### WHAT YOU WILL DO
Replicate the data exactly, every line included.

↓↓↓

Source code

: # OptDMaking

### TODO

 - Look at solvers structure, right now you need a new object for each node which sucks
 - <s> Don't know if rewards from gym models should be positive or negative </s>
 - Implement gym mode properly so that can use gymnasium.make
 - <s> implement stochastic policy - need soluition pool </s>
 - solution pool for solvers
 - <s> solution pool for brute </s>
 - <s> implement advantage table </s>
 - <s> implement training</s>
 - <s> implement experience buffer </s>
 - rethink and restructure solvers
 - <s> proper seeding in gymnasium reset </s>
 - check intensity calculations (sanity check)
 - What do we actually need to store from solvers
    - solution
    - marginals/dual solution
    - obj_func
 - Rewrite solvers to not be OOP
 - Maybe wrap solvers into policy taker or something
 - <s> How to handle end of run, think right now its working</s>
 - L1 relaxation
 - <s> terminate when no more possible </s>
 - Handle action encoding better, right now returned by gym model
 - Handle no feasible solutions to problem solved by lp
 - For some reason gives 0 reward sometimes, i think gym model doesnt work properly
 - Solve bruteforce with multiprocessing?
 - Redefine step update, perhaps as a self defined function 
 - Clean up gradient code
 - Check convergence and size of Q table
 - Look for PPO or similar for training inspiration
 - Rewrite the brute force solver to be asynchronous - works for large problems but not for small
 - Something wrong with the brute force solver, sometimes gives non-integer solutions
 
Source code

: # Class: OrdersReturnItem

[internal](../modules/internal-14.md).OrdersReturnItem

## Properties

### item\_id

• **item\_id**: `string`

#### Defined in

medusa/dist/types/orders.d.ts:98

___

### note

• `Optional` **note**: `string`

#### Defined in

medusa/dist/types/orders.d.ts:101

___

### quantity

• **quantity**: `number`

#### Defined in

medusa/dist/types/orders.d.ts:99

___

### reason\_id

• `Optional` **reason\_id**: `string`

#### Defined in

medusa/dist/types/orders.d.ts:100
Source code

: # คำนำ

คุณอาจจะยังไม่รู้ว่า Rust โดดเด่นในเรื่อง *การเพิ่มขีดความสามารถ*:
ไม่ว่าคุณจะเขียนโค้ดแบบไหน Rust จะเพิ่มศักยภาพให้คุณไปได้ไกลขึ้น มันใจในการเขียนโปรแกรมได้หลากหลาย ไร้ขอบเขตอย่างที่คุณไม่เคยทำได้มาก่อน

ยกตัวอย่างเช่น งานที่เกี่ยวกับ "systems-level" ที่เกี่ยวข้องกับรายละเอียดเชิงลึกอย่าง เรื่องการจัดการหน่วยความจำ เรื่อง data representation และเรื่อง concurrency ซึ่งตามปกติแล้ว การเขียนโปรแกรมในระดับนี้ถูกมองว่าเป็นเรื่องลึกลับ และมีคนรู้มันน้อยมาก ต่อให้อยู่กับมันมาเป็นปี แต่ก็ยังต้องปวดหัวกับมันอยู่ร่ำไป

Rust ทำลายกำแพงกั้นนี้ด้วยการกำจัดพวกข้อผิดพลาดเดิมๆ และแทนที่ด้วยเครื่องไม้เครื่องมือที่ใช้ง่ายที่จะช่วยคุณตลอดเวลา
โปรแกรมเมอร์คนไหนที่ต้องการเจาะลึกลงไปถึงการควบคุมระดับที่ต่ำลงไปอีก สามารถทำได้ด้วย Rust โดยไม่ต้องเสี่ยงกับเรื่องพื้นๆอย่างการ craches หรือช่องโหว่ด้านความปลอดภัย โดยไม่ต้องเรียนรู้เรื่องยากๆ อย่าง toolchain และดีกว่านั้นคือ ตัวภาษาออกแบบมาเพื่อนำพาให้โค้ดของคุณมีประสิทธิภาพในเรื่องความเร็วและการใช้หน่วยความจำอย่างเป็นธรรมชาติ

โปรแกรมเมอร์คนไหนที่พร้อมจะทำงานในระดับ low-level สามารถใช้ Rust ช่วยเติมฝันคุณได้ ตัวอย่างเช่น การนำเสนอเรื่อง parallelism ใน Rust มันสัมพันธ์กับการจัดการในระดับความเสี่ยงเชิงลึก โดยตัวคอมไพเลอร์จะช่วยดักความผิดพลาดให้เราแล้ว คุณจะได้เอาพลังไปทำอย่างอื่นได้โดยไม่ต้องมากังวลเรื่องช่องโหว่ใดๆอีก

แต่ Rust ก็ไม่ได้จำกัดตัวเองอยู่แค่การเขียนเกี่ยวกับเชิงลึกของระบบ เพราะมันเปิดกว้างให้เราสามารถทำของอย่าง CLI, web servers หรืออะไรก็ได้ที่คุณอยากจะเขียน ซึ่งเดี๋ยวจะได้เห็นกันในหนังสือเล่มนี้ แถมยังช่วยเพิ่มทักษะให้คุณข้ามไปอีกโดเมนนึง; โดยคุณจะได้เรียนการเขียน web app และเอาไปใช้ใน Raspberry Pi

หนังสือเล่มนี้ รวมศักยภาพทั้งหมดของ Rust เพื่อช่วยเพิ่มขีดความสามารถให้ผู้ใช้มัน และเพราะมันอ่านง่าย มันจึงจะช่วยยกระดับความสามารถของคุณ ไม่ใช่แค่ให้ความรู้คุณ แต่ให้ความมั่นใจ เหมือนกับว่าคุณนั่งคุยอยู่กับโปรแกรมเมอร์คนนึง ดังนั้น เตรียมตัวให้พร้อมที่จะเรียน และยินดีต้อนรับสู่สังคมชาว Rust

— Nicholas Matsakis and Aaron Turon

↑↑↑

### EXERCISE OUTPUT
Source code

: # OptDMaking

### TODO

 - Look at solvers structure, right now you need a new object for each node which sucks
 - <s> Don't know if rewards from gym models should be positive or negative </s>
 - Implement gym mode properly so that can use gymnasium.make
 - <s> implement stochastic policy - need soluition pool </s>
 - solution pool for solvers
 - <s> solution pool for brute </s>
 - <s> implement advantage table </s>
 - <s> implement training</s>
 - <s> implement experience buffer </s>
 - rethink and restructure solvers
 - <s> proper seeding in gymnasium reset </s>
 - check intensity calculations (sanity check)
 - What do we actually need to store from solvers
    - solution
    - marginals/dual solution
    - obj_func
 - Rewrite solvers to not be OOP
 - Maybe wrap solvers into policy taker or something
 - <s> How to handle end of run, think right now its working</s>
 - L1 relaxation
 - <s> terminate when no more possible </s>
 - Handle action encoding better, right now returned by gym model
 - Handle no feasible solutions to problem solved by lp
 - For some reason gives 0 reward sometimes, i think gym model doesnt work properly
 - Solve bruteforce with multiprocessing?
 - Redefine step update, perhaps as a self defined function 
 - Clean up gradient code
 - Check convergence and size of Q table
 - Look for PPO or similar for training inspiration
 - Rewrite the brute force solver to be asynchronous - works for large problems but not for small
 - Something wrong with the brute force solver, sometimes gives non-integer solutions
 
Source code

: # Class: OrdersReturnItem

[internal](../modules/internal-14.md).OrdersReturnItem

## Properties

### item\_id

• **item\_id**: `string`

#### Defined in

medusa/dist/types/orders.d.ts:98

___

### note

• `Optional` **note**: `string`

#### Defined in

medusa/dist/types/orders.d.ts:101

___

### quantity

• **quantity**: `number`

#### Defined in

medusa/dist/types/orders.d.ts:99

___

### reason\_id

• `Optional` **reason\_id**: `string`

#### Defined in

medusa/dist/types/orders.d.ts:100
Source code

: # คำนำ

คุณอาจจะยังไม่รู้ว่า Rust โดดเด่นในเรื่อง *การเพิ่มขีดความสามารถ*:
ไม่ว่าคุณจะเขียนโค้ดแบบไหน Rust จะเพิ่มศักยภาพให้คุณไปได้ไกลขึ้น มันใจในการเขียนโปรแกรมได้หลากหลาย ไร้ขอบเขตอย่างที่คุณไม่เคยทำได้มาก่อน

ยกตัวอย่างเช่น งานที่เกี่ยวกับ "systems-level" ที่เกี่ยวข้องกับรายละเอียดเชิงลึกอย่าง เรื่องการจัดการหน่วยความจำ เรื่อง data representation และเรื่อง concurrency ซึ่งตามปกติแล้ว การเขียนโปรแกรมในระดับนี้ถูกมองว่าเป็นเรื่องลึกลับ และมีคนรู้มันน้อยมาก ต่อให้อยู่กับมันมาเป็นปี แต่ก็ยังต้องปวดหัวกับมันอยู่ร่ำไป

Rust ทำลายกำแพงกั้นนี้ด้วยการกำจัดพวกข้อผิดพลาดเดิมๆ และแทนที่ด้วยเครื่องไม้เครื่องมือที่ใช้ง่ายที่จะช่วยคุณตลอดเวลา
โปรแกรมเมอร์คนไหนที่ต้องการเจาะลึกลงไปถึงการควบคุมระดับที่ต่ำลงไปอีก สามารถทำได้ด้วย Rust โดยไม่ต้องเสี่ยงกับเรื่องพื้นๆอย่างการ craches หรือช่องโหว่ด้านความปลอดภัย โดยไม่ต้องเรียนรู้เรื่องยากๆ อย่าง toolchain และดีกว่านั้นคือ ตัวภาษาออกแบบมาเพื่อนำพาให้โค้ดของคุณมีประสิทธิภาพในเรื่องความเร็วและการใช้หน่วยความจำอย่างเป็นธรรมชาติ

โปรแกรมเมอร์คนไหนที่พร้อมจะทำงานในระดับ low-level สามารถใช้ Rust ช่วยเติมฝันคุณได้ ตัวอย่างเช่น การนำเสนอเรื่อง parallelism ใน Rust มันสัมพันธ์กับการจัดการในระดับความเสี่ยงเชิงลึก โดยตัวคอมไพเลอร์จะช่วยดักความผิดพลาดให้เราแล้ว คุณจะได้เอาพลังไปทำอย่างอื่นได้โดยไม่ต้องมากังวลเรื่องช่องโหว่ใดๆอีก

แต่ Rust ก็ไม่ได้จำกัดตัวเองอยู่แค่การเขียนเกี่ยวกับเชิงลึกของระบบ เพราะมันเปิดกว้างให้เราสามารถทำของอย่าง CLI, web servers หรืออะไรก็ได้ที่คุณอยากจะเขียน ซึ่งเดี๋ยวจะได้เห็นกันในหนังสือเล่มนี้ แถมยังช่วยเพิ่มทักษะให้คุณข้ามไปอีกโดเมนนึง; โดยคุณจะได้เรียนการเขียน web app และเอาไปใช้ใน Raspberry Pi

หนังสือเล่มนี้ รวมศักยภาพทั้งหมดของ Rust เพื่อช่วยเพิ่มขีดความสามารถให้ผู้ใช้มัน และเพราะมันอ่านง่าย มันจึงจะช่วยยกระดับความสามารถของคุณ ไม่ใช่แค่ให้ความรู้คุณ แต่ให้ความมั่นใจ เหมือนกับว่าคุณนั่งคุยอยู่กับโปรแกรมเมอร์คนนึง ดังนั้น เตรียมตัวให้พร้อมที่จะเรียน และยินดีต้อนรับสู่สังคมชาว Rust

— Nicholas Matsakis and Aaron Turon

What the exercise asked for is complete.